Research Institute for Systems Biology and Medicine, 117246 Moscow, Russia.
Research Institute for Systems Biology and Medicine, 117246 Moscow, Russia.
J Microbiol Methods. 2024 Dec;227:107054. doi: 10.1016/j.mimet.2024.107054. Epub 2024 Oct 11.
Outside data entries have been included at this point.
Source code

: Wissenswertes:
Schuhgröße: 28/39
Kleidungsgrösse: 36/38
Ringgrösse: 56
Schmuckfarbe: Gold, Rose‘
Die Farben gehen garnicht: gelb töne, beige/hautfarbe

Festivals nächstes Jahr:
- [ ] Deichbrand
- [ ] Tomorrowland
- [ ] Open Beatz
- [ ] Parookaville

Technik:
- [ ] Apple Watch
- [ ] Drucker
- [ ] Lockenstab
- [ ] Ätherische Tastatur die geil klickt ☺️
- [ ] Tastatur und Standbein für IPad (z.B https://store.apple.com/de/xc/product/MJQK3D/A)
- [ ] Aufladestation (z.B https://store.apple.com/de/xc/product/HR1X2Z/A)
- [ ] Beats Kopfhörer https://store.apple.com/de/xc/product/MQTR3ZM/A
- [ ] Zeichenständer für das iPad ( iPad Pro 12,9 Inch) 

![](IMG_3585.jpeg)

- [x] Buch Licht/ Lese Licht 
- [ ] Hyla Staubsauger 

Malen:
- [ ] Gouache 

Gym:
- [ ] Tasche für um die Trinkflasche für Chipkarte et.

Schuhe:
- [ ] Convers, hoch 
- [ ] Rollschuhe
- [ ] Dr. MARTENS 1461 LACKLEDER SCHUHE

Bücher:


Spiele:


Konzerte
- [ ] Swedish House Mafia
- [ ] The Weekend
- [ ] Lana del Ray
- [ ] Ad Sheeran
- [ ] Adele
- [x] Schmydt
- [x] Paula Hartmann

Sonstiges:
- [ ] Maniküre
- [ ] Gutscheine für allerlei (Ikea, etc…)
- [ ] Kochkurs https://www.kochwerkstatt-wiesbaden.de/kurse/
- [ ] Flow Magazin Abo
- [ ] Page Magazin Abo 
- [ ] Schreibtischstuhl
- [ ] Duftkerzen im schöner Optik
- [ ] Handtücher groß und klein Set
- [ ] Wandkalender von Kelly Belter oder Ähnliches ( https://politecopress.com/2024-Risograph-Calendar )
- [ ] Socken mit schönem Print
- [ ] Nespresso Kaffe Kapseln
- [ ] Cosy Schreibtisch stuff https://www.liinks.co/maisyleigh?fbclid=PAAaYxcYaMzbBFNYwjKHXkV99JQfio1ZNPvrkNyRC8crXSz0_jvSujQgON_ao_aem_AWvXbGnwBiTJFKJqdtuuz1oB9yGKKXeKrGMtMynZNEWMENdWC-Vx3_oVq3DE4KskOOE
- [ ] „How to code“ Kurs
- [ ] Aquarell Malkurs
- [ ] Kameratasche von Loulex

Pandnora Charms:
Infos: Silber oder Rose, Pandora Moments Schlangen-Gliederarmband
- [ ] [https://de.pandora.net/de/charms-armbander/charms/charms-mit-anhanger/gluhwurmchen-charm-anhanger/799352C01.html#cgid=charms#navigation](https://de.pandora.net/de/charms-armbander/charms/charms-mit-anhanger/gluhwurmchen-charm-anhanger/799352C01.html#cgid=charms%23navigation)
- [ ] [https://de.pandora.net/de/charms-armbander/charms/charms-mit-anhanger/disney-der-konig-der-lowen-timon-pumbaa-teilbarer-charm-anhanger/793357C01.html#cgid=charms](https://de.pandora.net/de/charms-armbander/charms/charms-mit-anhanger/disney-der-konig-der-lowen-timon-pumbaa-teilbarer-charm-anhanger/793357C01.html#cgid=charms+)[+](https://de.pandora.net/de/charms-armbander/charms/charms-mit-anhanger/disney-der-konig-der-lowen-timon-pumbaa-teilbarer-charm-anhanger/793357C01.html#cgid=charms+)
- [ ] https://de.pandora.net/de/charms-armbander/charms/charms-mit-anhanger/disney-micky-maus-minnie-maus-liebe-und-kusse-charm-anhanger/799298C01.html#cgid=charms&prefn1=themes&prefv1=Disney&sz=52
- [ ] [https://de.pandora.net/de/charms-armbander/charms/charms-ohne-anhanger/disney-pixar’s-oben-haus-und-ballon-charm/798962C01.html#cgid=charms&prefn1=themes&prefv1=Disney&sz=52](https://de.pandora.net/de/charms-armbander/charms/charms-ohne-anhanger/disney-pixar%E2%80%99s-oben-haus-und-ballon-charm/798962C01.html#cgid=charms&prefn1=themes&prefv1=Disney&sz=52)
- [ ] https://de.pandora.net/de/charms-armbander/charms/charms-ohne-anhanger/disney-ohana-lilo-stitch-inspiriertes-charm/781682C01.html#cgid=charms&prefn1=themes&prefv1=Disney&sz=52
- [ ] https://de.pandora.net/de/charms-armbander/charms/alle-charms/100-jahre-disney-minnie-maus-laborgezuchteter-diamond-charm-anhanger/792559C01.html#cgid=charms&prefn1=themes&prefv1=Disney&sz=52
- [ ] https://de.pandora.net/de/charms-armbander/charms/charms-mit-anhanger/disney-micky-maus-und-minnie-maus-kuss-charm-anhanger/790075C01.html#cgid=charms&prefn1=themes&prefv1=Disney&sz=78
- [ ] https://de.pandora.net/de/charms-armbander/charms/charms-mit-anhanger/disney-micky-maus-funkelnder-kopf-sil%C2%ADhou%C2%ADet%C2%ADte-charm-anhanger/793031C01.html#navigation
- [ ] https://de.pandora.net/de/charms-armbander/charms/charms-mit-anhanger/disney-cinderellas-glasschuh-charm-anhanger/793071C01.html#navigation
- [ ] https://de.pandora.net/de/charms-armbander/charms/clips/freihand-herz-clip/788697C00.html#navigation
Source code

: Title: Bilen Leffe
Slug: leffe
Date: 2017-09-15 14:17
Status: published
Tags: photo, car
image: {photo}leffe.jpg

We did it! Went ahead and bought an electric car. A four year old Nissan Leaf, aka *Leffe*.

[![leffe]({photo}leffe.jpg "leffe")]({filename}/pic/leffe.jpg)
The transfer of biocide and antibiotic resistance genes by mobile genetic elements is the most common mechanism for rapidly acquiring and spreading resistance among bacteria. The qacEΔ1 gene confers the resistance to quaternary ammonium compounds (QACs). It has also been considered a genetic marker for the presence of class 1 integrons associated with multidrug-resistant (MDR) phenotypes in Gram-negative bacteria. In this study, a TaqMan real-time PCR assay was developed to detect the qacEΔ1 gene in Gram-negative bacteria. The assay has a detection limit of 80 copies of the qacEΔ1 gene per reaction. No false-positive or false-negative results have been observed. Simultaneous amplification and detection of the 16S rRNA gene is performed as an endogenous internal amplification control (IAC). The TaqMan real-time PCR assay developed is a rapid, sensitive, and specific method that could be used to monitor resistance to QACs, the spread of class 1 integrons, and the prediction of associated MDR phenotypes in Gram-negative bacteria.
移动遗传元件介导的杀菌药物和抗生素耐药基因的转移是细菌快速获得和传播耐药性的最常见机制。qacEΔ1 基因赋予了对季铵化合物 (QACs) 的耐药性。它也被认为是与革兰氏阴性菌中多药耐药 (MDR) 表型相关的 1 类整合子存在的遗传标记。在本研究中,开发了一种 TaqMan 实时 PCR 检测方法来检测革兰氏阴性菌中的 qacEΔ1 基因。该检测方法的检测限为每个反应 80 个 qacEΔ1 基因拷贝。没有观察到假阳性或假阴性结果。16S rRNA 基因的同时扩增和检测作为内源性内部扩增对照 (IAC)。开发的 TaqMan 实时 PCR 检测方法是一种快速、敏感和特异的方法,可用于监测革兰氏阴性菌对 QACs 的耐药性、1 类整合子的传播以及相关 MDR 表型的预测。